Dataset entries:
+---+

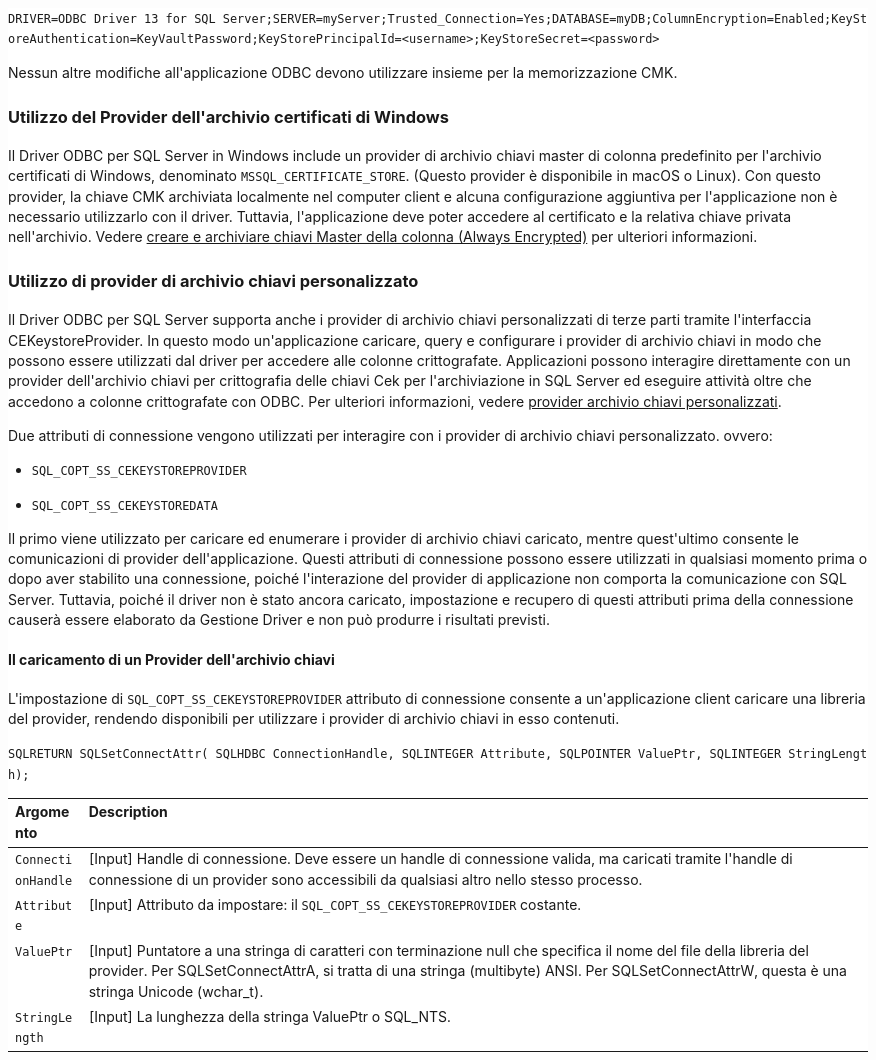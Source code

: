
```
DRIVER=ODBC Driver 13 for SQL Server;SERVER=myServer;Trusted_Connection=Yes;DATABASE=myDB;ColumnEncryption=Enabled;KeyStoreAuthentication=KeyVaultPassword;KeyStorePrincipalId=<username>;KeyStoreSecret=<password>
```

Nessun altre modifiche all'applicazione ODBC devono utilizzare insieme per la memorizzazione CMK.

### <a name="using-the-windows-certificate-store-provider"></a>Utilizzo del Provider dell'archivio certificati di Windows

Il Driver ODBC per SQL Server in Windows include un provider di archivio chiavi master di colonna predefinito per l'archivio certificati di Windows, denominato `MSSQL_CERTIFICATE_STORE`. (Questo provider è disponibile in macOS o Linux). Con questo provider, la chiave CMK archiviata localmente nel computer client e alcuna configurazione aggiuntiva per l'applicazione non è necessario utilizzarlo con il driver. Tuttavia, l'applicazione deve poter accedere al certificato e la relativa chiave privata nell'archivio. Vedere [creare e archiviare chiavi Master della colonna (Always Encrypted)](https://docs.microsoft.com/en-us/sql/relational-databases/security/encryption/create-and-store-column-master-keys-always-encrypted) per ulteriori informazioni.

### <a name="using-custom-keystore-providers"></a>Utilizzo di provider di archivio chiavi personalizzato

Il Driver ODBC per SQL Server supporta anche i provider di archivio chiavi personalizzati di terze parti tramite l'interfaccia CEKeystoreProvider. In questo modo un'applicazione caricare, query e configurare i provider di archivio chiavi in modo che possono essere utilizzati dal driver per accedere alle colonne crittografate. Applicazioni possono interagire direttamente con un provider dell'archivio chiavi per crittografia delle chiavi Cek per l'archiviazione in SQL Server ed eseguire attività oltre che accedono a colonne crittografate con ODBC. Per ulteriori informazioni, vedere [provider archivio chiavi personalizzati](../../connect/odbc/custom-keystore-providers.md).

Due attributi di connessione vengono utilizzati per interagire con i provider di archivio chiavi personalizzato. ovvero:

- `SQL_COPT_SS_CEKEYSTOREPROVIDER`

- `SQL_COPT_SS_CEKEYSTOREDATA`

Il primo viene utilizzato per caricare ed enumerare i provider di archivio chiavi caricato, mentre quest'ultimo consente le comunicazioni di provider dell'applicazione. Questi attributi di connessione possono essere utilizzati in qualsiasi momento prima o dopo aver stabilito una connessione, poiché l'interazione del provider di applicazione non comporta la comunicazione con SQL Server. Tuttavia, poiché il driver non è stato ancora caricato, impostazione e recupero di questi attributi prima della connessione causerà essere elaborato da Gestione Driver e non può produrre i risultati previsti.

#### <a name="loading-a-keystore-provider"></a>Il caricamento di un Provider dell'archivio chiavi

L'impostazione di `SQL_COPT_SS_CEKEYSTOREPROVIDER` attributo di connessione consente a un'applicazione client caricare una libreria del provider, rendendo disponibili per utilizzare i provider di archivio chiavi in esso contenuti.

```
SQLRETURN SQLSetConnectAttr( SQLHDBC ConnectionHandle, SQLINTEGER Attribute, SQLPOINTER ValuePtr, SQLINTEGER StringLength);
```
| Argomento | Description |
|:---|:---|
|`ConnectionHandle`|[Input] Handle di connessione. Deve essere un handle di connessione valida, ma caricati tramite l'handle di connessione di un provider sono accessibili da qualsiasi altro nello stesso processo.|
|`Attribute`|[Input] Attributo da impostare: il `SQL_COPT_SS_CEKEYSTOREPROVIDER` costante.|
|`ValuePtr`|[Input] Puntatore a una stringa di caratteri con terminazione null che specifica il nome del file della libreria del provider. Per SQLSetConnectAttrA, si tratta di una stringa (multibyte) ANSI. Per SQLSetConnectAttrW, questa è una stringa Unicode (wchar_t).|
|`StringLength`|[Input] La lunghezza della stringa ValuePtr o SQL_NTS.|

+---+

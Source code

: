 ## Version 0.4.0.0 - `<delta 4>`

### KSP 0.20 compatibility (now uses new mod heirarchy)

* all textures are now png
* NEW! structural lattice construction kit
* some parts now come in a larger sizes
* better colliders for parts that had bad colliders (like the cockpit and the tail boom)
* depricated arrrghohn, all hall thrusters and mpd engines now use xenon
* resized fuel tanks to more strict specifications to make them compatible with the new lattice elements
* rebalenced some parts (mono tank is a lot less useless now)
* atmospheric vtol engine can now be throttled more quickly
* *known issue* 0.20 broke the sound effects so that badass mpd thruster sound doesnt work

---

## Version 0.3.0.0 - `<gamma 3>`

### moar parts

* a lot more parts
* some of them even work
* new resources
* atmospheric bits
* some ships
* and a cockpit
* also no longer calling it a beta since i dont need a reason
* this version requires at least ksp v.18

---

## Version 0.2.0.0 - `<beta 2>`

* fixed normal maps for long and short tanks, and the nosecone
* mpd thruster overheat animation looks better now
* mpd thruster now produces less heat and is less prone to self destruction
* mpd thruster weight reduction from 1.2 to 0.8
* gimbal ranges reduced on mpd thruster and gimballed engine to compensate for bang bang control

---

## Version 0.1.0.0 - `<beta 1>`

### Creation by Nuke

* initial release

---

+---+

What the exercise asks: Please return only the lines above, starting at the line that has "lot more parts" and ending at the line that has "from 1.2 to 0.8", keeping both and leaving each one unchanged.

Answer to this problem:
* a lot more parts
* some of them even work
* new resources
* atmospheric bits
* some ships
* and a cockpit
* also no longer calling it a beta since i dont need a reason
* this version requires at least ksp v.18

---

## Version 0.2.0.0 - `<beta 2>`

* fixed normal maps for long and short tanks, and the nosecone
* mpd thruster overheat animation looks better now
* mpd thruster now produces less heat and is less prone to self destruction
* mpd thruster weight reduction from 1.2 to 0.8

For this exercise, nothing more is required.